**Your task**: Print each record exactly, with no word added or removed.

**Extracted data**:
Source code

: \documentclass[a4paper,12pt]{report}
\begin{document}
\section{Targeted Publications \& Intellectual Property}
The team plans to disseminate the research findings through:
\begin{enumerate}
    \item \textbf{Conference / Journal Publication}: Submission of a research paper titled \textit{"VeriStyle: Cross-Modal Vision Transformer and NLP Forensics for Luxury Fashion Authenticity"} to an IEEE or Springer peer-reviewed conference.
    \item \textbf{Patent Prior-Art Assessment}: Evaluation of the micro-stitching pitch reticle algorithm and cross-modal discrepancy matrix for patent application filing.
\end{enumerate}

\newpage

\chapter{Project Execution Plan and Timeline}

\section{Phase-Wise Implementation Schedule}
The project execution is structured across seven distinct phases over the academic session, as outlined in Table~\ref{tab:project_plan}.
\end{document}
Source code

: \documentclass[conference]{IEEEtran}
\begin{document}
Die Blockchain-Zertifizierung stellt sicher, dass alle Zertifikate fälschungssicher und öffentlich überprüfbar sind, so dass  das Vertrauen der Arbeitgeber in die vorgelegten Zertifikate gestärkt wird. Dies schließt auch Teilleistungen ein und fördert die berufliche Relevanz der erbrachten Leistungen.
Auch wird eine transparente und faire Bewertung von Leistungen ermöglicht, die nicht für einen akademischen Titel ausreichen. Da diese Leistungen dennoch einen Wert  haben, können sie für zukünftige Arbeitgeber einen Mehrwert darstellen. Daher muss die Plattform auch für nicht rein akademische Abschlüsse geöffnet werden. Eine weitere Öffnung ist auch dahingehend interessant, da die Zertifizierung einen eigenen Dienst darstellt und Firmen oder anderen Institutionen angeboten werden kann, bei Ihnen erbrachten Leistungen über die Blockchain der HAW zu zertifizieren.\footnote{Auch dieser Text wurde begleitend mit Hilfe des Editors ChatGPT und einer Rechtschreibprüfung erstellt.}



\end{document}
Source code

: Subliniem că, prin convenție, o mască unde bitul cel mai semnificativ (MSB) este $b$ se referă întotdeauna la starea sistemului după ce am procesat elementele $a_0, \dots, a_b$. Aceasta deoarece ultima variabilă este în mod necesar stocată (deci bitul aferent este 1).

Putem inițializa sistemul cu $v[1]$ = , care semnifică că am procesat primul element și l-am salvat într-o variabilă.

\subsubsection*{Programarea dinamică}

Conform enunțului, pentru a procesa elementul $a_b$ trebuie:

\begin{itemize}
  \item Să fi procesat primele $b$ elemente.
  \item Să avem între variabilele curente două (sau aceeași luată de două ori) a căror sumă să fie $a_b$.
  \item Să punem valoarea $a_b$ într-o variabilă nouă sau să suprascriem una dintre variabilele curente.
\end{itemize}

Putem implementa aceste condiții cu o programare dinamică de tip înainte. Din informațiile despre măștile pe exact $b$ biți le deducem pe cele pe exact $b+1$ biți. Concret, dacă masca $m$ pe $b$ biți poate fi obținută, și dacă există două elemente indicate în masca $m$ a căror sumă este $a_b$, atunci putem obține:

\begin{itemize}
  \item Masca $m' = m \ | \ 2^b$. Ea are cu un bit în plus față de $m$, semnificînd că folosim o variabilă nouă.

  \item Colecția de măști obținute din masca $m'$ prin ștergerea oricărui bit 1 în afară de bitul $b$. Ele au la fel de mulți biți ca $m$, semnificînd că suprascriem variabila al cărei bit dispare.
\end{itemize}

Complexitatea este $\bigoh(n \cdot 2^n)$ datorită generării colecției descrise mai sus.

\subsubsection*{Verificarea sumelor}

**Answer for this exercise**:
Source code

: \documentclass[a4paper,12pt]{report}
\begin{document}
\section{Targeted Publications \& Intellectual Property}
The team plans to disseminate the research findings through:
\begin{enumerate}
    \item \textbf{Conference / Journal Publication}: Submission of a research paper titled \textit{"VeriStyle: Cross-Modal Vision Transformer and NLP Forensics for Luxury Fashion Authenticity"} to an IEEE or Springer peer-reviewed conference.
    \item \textbf{Patent Prior-Art Assessment}: Evaluation of the micro-stitching pitch reticle algorithm and cross-modal discrepancy matrix for patent application filing.
\end{enumerate}

\newpage

\chapter{Project Execution Plan and Timeline}

\section{Phase-Wise Implementation Schedule}
The project execution is structured across seven distinct phases over the academic session, as outlined in Table~\ref{tab:project_plan}.
\end{document}
Source code

: \documentclass[conference]{IEEEtran}
\begin{document}
Die Blockchain-Zertifizierung stellt sicher, dass alle Zertifikate fälschungssicher und öffentlich überprüfbar sind, so dass  das Vertrauen der Arbeitgeber in die vorgelegten Zertifikate gestärkt wird. Dies schließt auch Teilleistungen ein und fördert die berufliche Relevanz der erbrachten Leistungen.
Auch wird eine transparente und faire Bewertung von Leistungen ermöglicht, die nicht für einen akademischen Titel ausreichen. Da diese Leistungen dennoch einen Wert  haben, können sie für zukünftige Arbeitgeber einen Mehrwert darstellen. Daher muss die Plattform auch für nicht rein akademische Abschlüsse geöffnet werden. Eine weitere Öffnung ist auch dahingehend interessant, da die Zertifizierung einen eigenen Dienst darstellt und Firmen oder anderen Institutionen angeboten werden kann, bei Ihnen erbrachten Leistungen über die Blockchain der HAW zu zertifizieren.\footnote{Auch dieser Text wurde begleitend mit Hilfe des Editors ChatGPT und einer Rechtschreibprüfung erstellt.}



\end{document}
Source code

: Subliniem că, prin convenție, o mască unde bitul cel mai semnificativ (MSB) este $b$ se referă întotdeauna la starea sistemului după ce am procesat elementele $a_0, \dots, a_b$. Aceasta deoarece ultima variabilă este în mod necesar stocată (deci bitul aferent este 1).

Putem inițializa sistemul cu $v[1]$ = , care semnifică că am procesat primul element și l-am salvat într-o variabilă.

\subsubsection*{Programarea dinamică}

Conform enunțului, pentru a procesa elementul $a_b$ trebuie:

\begin{itemize}
  \item Să fi procesat primele $b$ elemente.
  \item Să avem între variabilele curente două (sau aceeași luată de două ori) a căror sumă să fie $a_b$.
  \item Să punem valoarea $a_b$ într-o variabilă nouă sau să suprascriem una dintre variabilele curente.
\end{itemize}

Putem implementa aceste condiții cu o programare dinamică de tip înainte. Din informațiile despre măștile pe exact $b$ biți le deducem pe cele pe exact $b+1$ biți. Concret, dacă masca $m$ pe $b$ biți poate fi obținută, și dacă există două elemente indicate în masca $m$ a căror sumă este $a_b$, atunci putem obține:

\begin{itemize}
  \item Masca $m' = m \ | \ 2^b$. Ea are cu un bit în plus față de $m$, semnificînd că folosim o variabilă nouă.

  \item Colecția de măști obținute din masca $m'$ prin ștergerea oricărui bit 1 în afară de bitul $b$. Ele au la fel de mulți biți ca $m$, semnificînd că suprascriem variabila al cărei bit dispare.
\end{itemize}

Complexitatea este $\bigoh(n \cdot 2^n)$ datorită generării colecției descrise mai sus.

\subsubsection*{Verificarea sumelor}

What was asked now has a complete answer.